Lembah Biru, waktu yang sama di mana Safawi meningalkan halaman kediaman Zimat
Nay menghentak kuda yang menarik kereta meninggalkan halaman rumah.
Kereta yang mereka tumpangi meninggalkan lembah Biru ke arah timur. Ke arah desa penari. Dia duduk di kursi kusir, sedang Najwa dan Kasumi berada di dalam kereta. Nay terus menghentak kudanya, kereta terus melaju cepat menembus gelepan. Di pertigaan desa Karangsari, jika ke arah kiri arah Desa Penari, jika arah kanan arah Sasak Mayit. Mereka mengambil arah lurus dan melesat bagai anak panah.Akhirnya mereka meningglkan Desa Karangsari ke arah desa Parijatah. Diantara Desa Karangsari dan desa Parijatah ada mbulak sawah sejauh kurang-lebih lima kilo yang terkenal angker. Orang jarang sekali melintas di malam hari, karena kebanyakan yang melintas di sini dijahili. Kalau bawa sepeda motor atau mobil biasanya bannya tiba tiba kempes hingga harus ndorong. Banyak cerita mengerikan laiinnya. Ada yang bilang ada yang mbonceng di belakang dan tiba tiba hilang saat mencapai desa.

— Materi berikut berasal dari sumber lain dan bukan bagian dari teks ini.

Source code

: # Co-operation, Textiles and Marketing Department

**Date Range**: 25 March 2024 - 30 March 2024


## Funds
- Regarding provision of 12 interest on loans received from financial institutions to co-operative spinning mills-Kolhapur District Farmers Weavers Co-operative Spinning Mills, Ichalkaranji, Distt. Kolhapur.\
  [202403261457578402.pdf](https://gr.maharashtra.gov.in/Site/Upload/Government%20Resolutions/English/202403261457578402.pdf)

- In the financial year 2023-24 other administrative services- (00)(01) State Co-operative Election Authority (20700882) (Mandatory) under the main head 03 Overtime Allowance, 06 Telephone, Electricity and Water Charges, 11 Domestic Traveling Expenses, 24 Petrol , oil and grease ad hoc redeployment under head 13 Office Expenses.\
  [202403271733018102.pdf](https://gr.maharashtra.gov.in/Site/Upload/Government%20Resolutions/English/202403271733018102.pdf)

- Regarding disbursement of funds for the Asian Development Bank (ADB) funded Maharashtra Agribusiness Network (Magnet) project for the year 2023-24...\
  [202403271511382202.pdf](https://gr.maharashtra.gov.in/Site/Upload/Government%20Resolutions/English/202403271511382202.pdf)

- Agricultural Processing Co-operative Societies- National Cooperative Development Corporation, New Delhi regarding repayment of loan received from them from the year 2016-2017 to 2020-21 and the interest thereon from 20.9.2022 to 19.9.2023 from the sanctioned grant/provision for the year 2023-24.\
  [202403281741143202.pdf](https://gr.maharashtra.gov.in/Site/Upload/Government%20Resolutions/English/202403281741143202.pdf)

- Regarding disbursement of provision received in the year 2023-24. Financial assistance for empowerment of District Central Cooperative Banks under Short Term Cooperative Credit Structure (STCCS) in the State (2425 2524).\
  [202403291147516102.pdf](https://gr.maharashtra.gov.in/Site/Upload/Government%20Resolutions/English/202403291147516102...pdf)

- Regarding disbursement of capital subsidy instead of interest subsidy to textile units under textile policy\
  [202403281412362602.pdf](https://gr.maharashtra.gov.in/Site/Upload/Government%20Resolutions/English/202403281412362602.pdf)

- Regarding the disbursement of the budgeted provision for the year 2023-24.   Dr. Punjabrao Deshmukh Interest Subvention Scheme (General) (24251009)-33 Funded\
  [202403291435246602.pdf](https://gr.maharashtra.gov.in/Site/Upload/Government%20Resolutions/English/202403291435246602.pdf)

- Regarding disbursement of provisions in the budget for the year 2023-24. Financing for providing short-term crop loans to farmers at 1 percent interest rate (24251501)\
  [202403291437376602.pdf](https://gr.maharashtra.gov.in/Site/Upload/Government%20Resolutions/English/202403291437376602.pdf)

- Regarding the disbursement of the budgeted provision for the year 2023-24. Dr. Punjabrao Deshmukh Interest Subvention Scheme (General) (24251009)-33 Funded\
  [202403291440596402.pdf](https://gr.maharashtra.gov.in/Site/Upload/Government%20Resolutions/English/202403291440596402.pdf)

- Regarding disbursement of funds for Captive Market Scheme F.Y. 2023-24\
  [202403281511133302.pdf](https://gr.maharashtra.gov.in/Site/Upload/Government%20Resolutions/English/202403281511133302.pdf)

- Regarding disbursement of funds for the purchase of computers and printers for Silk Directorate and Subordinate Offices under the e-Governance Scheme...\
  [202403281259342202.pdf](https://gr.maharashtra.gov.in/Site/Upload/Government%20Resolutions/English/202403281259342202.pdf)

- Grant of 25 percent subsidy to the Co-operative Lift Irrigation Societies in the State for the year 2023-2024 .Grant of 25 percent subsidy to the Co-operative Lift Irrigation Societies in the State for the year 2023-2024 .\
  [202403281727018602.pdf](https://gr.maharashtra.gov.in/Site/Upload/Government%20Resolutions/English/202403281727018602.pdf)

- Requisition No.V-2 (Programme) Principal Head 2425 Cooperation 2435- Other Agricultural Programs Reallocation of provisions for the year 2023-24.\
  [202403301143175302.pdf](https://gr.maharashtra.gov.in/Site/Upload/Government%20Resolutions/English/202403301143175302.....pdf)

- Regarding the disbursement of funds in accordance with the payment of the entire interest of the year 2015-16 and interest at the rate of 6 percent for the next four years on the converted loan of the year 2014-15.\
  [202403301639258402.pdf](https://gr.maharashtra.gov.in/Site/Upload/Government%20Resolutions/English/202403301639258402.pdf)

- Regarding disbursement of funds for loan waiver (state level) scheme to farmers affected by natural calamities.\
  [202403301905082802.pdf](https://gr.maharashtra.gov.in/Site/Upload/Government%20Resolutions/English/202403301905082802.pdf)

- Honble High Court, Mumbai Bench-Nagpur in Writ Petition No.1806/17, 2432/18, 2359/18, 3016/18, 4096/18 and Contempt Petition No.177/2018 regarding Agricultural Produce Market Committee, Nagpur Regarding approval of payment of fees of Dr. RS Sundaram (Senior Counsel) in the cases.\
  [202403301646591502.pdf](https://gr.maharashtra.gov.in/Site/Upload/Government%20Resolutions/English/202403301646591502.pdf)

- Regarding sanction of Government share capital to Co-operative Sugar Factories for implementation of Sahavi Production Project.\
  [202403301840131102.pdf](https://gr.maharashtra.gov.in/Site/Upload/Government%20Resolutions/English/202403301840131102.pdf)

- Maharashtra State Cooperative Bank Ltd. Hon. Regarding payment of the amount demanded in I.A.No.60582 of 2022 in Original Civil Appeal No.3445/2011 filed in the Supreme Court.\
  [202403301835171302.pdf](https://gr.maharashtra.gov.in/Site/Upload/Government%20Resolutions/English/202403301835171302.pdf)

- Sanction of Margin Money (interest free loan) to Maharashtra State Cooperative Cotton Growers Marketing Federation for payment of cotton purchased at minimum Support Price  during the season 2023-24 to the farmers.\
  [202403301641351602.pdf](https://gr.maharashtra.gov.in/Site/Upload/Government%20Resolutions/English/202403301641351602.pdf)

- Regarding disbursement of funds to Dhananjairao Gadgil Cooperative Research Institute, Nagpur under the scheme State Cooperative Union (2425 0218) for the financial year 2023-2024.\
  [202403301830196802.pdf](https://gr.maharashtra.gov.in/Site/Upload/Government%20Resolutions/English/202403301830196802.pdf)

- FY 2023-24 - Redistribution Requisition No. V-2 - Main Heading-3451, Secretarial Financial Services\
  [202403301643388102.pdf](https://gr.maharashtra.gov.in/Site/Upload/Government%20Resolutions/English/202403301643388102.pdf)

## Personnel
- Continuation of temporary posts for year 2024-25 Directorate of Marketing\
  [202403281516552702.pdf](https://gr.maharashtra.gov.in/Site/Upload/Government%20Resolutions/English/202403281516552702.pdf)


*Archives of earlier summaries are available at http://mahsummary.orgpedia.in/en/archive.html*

Baru saja Nay memasuki area ini ketika tiba tiba kudanya meringkik panik ketakutan lalu berhenti mendadak. Dokar yang sedang melaju dengan kecepatan tinggi oleng dan terjungkal. Keretanya lepas dari kuda membentur aspal. Terburai tidak karuan, salah satu rodanya lepas. Sedang penumpangnya terhempas tak tentu arah ke aspal. Beruntung mereka hanya mengalami luka ringan. Panik mereka berusaha menolong satu sama lain.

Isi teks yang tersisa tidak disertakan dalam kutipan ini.